There are other positives for Vicki too. “It’s a strange thing when you retire..” she explains, “when you’re working all you want to do is to read the paper in the morning and then you get there and think ‘Hmm, what am I going to do today?” This gives me structure to my week.” Vicki admits she’s a generally happy person, but also feels that volunteering keeps her cheerful, a result backed up by research. A 2018 study by the National Council for Voluntary Organisations (NCVO) looked into the impact of volunteering on volunteers and found that those who give their time often have higher levels of mental health and emotional wellbeing, which actually seems to increase for the over 40s. A study based on The English Longitudinal Study of Ageing (ELSA) shows that volunteers who feel appreciated report a greater improvement in quality of life, life satisfaction, and a greater decrease in feelings of depression than those who do not.

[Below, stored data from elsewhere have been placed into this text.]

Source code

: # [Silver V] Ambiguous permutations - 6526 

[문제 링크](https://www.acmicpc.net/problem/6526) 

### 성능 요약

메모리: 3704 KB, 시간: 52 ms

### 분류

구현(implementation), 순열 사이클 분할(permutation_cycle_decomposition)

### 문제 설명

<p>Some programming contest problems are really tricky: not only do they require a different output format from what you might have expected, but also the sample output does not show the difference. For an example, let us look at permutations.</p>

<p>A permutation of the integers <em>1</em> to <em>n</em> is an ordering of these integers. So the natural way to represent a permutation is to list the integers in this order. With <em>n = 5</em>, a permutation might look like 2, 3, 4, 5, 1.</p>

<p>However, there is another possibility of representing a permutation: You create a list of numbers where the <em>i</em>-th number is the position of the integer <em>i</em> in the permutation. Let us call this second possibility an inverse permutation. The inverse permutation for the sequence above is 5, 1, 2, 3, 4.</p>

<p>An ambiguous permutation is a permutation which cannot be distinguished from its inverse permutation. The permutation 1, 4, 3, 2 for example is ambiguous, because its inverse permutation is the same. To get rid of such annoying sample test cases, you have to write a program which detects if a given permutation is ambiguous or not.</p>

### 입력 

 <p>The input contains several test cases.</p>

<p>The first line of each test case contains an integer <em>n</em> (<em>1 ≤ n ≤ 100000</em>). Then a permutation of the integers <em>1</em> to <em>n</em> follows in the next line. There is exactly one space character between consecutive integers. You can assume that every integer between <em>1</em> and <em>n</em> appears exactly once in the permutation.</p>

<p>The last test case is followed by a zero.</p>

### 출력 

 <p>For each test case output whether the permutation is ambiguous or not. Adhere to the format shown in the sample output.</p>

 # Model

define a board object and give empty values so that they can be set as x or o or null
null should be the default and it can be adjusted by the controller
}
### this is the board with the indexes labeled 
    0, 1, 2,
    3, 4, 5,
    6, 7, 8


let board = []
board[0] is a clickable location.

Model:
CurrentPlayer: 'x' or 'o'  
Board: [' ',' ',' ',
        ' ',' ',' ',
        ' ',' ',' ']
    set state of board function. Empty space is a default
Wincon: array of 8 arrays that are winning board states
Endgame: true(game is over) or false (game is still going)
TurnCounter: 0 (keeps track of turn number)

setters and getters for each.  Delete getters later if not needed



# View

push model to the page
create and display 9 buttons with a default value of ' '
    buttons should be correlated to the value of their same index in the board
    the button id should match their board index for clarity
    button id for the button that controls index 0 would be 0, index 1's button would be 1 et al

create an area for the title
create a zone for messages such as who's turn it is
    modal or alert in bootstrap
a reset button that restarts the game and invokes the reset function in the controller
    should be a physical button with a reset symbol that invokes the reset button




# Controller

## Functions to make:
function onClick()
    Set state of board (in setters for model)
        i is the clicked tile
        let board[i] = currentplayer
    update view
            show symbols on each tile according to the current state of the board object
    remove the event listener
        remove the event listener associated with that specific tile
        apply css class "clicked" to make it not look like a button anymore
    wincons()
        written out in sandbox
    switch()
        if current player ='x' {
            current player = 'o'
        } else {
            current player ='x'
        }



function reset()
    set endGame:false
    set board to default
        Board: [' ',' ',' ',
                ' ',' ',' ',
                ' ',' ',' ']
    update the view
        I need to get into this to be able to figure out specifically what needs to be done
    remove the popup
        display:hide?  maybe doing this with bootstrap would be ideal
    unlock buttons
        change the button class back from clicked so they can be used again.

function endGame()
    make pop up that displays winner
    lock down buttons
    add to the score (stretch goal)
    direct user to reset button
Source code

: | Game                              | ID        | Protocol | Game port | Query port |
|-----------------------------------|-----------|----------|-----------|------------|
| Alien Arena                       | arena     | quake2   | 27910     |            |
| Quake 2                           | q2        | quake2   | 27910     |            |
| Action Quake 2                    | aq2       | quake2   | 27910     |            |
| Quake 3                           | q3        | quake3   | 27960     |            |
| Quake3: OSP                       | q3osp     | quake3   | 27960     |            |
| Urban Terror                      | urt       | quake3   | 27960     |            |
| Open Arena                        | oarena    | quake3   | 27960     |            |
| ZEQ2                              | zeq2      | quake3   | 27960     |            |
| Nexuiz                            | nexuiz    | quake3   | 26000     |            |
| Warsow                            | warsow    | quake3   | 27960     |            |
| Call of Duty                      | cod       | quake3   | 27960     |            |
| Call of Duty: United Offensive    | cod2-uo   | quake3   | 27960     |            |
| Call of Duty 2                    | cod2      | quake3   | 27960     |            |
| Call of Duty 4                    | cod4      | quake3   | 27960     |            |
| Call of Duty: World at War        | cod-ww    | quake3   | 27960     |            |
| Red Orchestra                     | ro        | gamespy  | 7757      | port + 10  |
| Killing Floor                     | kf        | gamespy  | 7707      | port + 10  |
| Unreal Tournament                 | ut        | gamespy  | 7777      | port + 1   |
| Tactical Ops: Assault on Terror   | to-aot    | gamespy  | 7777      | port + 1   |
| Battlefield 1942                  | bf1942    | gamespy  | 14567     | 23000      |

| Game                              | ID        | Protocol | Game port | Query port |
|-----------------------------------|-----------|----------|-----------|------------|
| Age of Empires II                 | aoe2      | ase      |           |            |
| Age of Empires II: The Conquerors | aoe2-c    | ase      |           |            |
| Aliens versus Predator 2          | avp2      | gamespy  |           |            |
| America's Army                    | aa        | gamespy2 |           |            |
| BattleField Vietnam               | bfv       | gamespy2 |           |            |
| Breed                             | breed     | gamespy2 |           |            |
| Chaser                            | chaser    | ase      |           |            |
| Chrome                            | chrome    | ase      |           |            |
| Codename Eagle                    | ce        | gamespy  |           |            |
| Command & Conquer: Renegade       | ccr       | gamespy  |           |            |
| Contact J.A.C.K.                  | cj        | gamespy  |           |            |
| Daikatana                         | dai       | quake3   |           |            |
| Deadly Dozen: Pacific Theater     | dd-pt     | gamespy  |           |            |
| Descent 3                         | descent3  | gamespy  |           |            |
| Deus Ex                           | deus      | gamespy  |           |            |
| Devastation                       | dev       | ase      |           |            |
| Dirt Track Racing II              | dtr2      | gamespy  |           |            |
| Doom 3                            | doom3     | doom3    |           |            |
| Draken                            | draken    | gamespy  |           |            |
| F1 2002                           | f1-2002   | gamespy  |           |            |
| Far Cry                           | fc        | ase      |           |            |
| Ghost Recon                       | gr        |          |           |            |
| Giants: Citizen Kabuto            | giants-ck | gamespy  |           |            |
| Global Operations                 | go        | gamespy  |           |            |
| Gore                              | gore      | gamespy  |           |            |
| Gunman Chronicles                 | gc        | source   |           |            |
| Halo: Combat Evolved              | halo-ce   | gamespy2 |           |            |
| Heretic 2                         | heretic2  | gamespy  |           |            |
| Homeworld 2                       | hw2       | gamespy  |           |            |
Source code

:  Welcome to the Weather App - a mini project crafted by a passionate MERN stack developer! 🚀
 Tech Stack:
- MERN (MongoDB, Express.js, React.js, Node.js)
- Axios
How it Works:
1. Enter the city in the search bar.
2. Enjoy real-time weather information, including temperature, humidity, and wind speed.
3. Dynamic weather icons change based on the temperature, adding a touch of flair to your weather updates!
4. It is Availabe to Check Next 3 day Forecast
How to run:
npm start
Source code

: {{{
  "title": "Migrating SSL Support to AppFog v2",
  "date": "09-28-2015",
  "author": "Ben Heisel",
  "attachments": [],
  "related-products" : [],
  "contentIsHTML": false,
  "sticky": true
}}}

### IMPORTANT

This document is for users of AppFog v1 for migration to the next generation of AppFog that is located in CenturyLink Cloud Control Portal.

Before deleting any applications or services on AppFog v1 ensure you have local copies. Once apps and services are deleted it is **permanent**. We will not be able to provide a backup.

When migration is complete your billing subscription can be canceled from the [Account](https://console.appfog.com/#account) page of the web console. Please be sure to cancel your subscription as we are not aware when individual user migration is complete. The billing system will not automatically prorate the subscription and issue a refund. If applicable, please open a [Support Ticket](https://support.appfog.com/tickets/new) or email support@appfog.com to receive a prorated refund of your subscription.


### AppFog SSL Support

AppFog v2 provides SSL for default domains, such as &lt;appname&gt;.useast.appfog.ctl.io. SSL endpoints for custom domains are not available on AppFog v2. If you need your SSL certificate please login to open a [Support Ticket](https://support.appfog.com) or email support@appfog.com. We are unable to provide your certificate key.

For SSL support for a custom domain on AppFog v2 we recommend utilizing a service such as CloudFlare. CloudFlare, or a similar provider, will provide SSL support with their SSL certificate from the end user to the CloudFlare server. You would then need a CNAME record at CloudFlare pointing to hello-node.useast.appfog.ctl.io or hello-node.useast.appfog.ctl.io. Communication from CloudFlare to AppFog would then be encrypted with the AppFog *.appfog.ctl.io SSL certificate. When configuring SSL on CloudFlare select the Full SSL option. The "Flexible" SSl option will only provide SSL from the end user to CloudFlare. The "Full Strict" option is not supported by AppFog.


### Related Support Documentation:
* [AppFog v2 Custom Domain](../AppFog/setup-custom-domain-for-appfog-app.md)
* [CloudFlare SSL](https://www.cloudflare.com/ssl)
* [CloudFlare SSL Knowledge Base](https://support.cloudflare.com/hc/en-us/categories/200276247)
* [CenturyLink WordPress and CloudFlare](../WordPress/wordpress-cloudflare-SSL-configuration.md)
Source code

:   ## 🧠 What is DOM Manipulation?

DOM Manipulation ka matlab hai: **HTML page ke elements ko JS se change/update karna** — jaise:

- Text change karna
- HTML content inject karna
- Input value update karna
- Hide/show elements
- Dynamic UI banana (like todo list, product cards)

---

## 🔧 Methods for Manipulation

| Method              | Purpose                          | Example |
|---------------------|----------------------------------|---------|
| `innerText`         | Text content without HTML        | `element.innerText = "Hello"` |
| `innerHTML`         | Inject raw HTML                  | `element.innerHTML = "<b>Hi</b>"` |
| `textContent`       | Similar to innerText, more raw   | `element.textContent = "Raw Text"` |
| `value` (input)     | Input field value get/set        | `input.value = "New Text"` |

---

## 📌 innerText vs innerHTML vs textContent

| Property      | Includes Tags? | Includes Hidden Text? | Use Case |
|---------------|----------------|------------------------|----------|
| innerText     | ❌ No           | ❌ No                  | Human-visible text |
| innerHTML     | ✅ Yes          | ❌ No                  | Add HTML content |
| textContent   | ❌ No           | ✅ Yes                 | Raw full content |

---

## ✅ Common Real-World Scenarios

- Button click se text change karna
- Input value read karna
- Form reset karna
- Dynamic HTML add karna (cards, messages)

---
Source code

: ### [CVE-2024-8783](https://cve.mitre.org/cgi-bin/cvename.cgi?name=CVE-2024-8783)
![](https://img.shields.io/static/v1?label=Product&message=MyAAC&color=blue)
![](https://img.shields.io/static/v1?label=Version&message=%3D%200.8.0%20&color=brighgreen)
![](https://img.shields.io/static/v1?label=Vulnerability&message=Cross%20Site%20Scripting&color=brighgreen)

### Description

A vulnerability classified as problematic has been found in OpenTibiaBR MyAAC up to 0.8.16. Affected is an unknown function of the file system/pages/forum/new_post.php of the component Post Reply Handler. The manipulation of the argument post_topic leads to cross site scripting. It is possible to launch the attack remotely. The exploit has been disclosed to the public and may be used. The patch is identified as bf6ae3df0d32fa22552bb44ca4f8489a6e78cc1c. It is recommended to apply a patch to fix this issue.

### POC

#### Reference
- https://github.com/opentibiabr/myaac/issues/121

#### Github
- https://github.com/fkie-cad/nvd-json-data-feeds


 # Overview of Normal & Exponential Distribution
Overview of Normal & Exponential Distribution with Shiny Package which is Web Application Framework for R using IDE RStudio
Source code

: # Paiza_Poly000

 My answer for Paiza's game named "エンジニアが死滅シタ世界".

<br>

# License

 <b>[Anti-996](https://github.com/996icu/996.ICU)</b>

“One of the most satisfying times this year was when I resumed teaching with one of my students over Zoom after the summer break. And I could see she had a new pencil case and had sharpened her pencils. She was ready to learn, which was very touching.” – Volunteer with The Rendezvous
Volunteering is also a great way to make new friends and integrate into the community, especially if you are new to an area, like Nick Chapman was, just over a year ago, when he and his wife moved from Twickenham to Sherborne. He’d recently retired from his GP practice and the couple had decided they no longer wanted to live somewhere congested. They settled on Sherborne, despite not knowing anyone apart from a few musician friends they’d made through the Sherborne Festival where, as musicians themselves, they’d also performed. Through tutoring with The Rendezvous, however, the couple quickly became firm friends with fellow volunteer Vicki Abbey, also a musician, who lives round the corner and Nick is looking forward to meeting more volunteers once ‘normal’ socialising resumes.
So, charities like this help more people than just those they’re set up to assist. And in these crazy times, it’s more important that ever to support charities like this, especially youth charities like The Rendezvous, who faced a £50,000 deficit in fundraising opportunities in 2020. A recent piece in The Guardian writes that “England [currently] faces a wholesale closure of youth organisations, leaving a generation of vulnerable young people without life-changing support,” according to research by the charity UK Youth Fund. The article continues; “almost two-thirds of youth organisations with incomes under £250,000 say they are at risk of closure, with 31% saying they might have to shut in the next six months.” This leaves more than 1.5 million young people in critical need of help
That’s why Lodestone Property’s Shaftesbury office donated to The Rendezvous over Christmas 2020 and why, if you’re in a position to, you should consider giving your support too. After all, it might help you answer what Martin Luther King Jr called ‘life’s most persistent and urgent question’. ‘What are you doing for others?’